Please return each entry exactly as it appears, but not the pictures.

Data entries
++++++
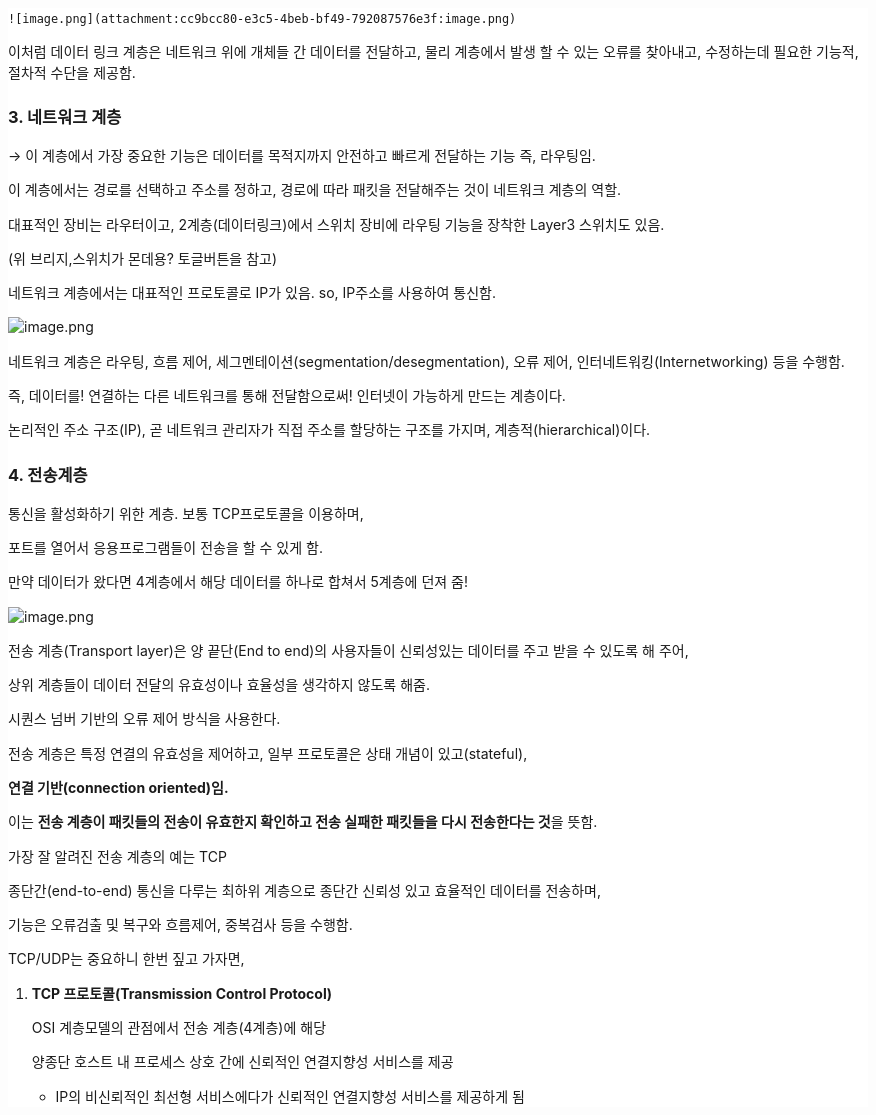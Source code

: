     ![image.png](attachment:cc9bcc80-e3c5-4beb-bf49-792087576e3f:image.png)
    

이처럼 데이터 링크 계층은 네트워크 위에 개체들 간 데이터를 전달하고, 물리 계층에서 발생 할 수 있는 오류를 찾아내고, 수정하는데 필요한 기능적, 절차적 수단을 제공함.

### 3. 네트워크 계층

→ 이 계층에서 가장 중요한 기능은 데이터를 목적지까지 안전하고 빠르게 전달하는 기능 즉, 라우팅임.

이 계층에서는 경로를 선택하고 주소를 정하고, 경로에 따라 패킷을 전달해주는 것이 네트워크 계층의 역할.

대표적인 장비는 라우터이고, 2계층(데이터링크)에서 스위치 장비에 라우팅 기능을 장착한 Layer3 스위치도 있음.

(위 브리지,스위치가 몬데용? 토글버튼을 참고)

네트워크 계층에서는 대표적인 프로토콜로 IP가 있음. so, IP주소를 사용하여 통신함.

![image.png](attachment:70679972-d53a-463e-ace9-7f4bd5faaf60:image.png)

네트워크 계층은 라우팅, 흐름 제어, 세그멘테이션(segmentation/desegmentation), 오류 제어, 인터네트워킹(Internetworking) 등을 수행함.

즉, 데이터를! 연결하는 다른 네트워크를 통해 전달함으로써! 인터넷이 가능하게 만드는 계층이다.

논리적인 주소 구조(IP), 곧 네트워크 관리자가 직접 주소를 할당하는 구조를 가지며, 계층적(hierarchical)이다.

### 4. 전송계층

통신을 활성화하기 위한 계층. 보통 TCP프로토콜을 이용하며,

포트를 열어서 응용프로그램들이 전송을 할 수 있게 함.

만약 데이터가 왔다면 4계층에서 해당 데이터를 하나로 합쳐서 5계층에 던져 줌!

![image.png](attachment:13130b6c-19e9-4657-9893-77f0860fb377:image.png)

전송 계층(Transport layer)은 양 끝단(End to end)의 사용자들이 신뢰성있는 데이터를 주고 받을 수 있도록 해 주어,

상위 계층들이 데이터 전달의 유효성이나 효율성을 생각하지 않도록 해줌.

시퀀스 넘버 기반의 오류 제어 방식을 사용한다.

전송 계층은 특정 연결의 유효성을 제어하고, 일부 프로토콜은 상태 개념이 있고(stateful),

**연결 기반(connection oriented)임.**

이는 **전송 계층이 패킷들의 전송이 유효한지 확인하고 전송 실패한 패킷들을 다시 전송한다는 것**을 뜻함.

가장 잘 알려진 전송 계층의 예는 TCP

종단간(end-to-end) 통신을 다루는 최하위 계층으로 종단간 신뢰성 있고 효율적인 데이터를 전송하며,

기능은 오류검출 및 복구와 흐름제어, 중복검사 등을 수행함.

TCP/UDP는 중요하니 한번 짚고 가자면,

1. **TCP 프로토콜(Transmission Control Protocol)**
    
    OSI 계층모델의 관점에서 전송 계층(4계층)에 해당
    
    양종단 호스트 내 프로세스 상호 간에 신뢰적인 연결지향성 서비스를 제공
    
    - IP의 비신뢰적인 최선형 서비스에다가 신뢰적인 연결지향성 서비스를 제공하게 됨
    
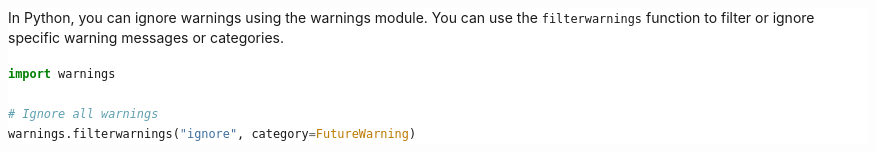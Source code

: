 In Python, you can ignore warnings using the warnings module. You can use the `filterwarnings` function to filter or ignore specific warning messages or categories.

```Python
import warnings

# Ignore all warnings
warnings.filterwarnings("ignore", category=FutureWarning)
```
++++++
## PROBLEM SOLUTION
Source code

:     ![image.png](attachment:cc9bcc80-e3c5-4beb-bf49-792087576e3f:image.png)
    

이처럼 데이터 링크 계층은 네트워크 위에 개체들 간 데이터를 전달하고, 물리 계층에서 발생 할 수 있는 오류를 찾아내고, 수정하는데 필요한 기능적, 절차적 수단을 제공함.

### 3. 네트워크 계층

→ 이 계층에서 가장 중요한 기능은 데이터를 목적지까지 안전하고 빠르게 전달하는 기능 즉, 라우팅임.

이 계층에서는 경로를 선택하고 주소를 정하고, 경로에 따라 패킷을 전달해주는 것이 네트워크 계층의 역할.

대표적인 장비는 라우터이고, 2계층(데이터링크)에서 스위치 장비에 라우팅 기능을 장착한 Layer3 스위치도 있음.

(위 브리지,스위치가 몬데용? 토글버튼을 참고)

네트워크 계층에서는 대표적인 프로토콜로 IP가 있음. so, IP주소를 사용하여 통신함.

![image.png](attachment:70679972-d53a-463e-ace9-7f4bd5faaf60:image.png)

네트워크 계층은 라우팅, 흐름 제어, 세그멘테이션(segmentation/desegmentation), 오류 제어, 인터네트워킹(Internetworking) 등을 수행함.

즉, 데이터를! 연결하는 다른 네트워크를 통해 전달함으로써! 인터넷이 가능하게 만드는 계층이다.

논리적인 주소 구조(IP), 곧 네트워크 관리자가 직접 주소를 할당하는 구조를 가지며, 계층적(hierarchical)이다.

### 4. 전송계층

통신을 활성화하기 위한 계층. 보통 TCP프로토콜을 이용하며,

포트를 열어서 응용프로그램들이 전송을 할 수 있게 함.

만약 데이터가 왔다면 4계층에서 해당 데이터를 하나로 합쳐서 5계층에 던져 줌!

![image.png](attachment:13130b6c-19e9-4657-9893-77f0860fb377:image.png)

전송 계층(Transport layer)은 양 끝단(End to end)의 사용자들이 신뢰성있는 데이터를 주고 받을 수 있도록 해 주어,

상위 계층들이 데이터 전달의 유효성이나 효율성을 생각하지 않도록 해줌.

시퀀스 넘버 기반의 오류 제어 방식을 사용한다.

전송 계층은 특정 연결의 유효성을 제어하고, 일부 프로토콜은 상태 개념이 있고(stateful),

**연결 기반(connection oriented)임.**

이는 **전송 계층이 패킷들의 전송이 유효한지 확인하고 전송 실패한 패킷들을 다시 전송한다는 것**을 뜻함.

가장 잘 알려진 전송 계층의 예는 TCP

종단간(end-to-end) 통신을 다루는 최하위 계층으로 종단간 신뢰성 있고 효율적인 데이터를 전송하며,

기능은 오류검출 및 복구와 흐름제어, 중복검사 등을 수행함.

TCP/UDP는 중요하니 한번 짚고 가자면,

1. **TCP 프로토콜(Transmission Control Protocol)**
    
    OSI 계층모델의 관점에서 전송 계층(4계층)에 해당
    
    양종단 호스트 내 프로세스 상호 간에 신뢰적인 연결지향성 서비스를 제공
    
    - IP의 비신뢰적인 최선형 서비스에다가 신뢰적인 연결지향성 서비스를 제공하게 됨
    
Source code

: In Python, you can ignore warnings using the warnings module. You can use the `filterwarnings` function to filter or ignore specific warning messages or categories.

```Python
import warnings

# Ignore all warnings
warnings.filterwarnings("ignore", category=FutureWarning)
```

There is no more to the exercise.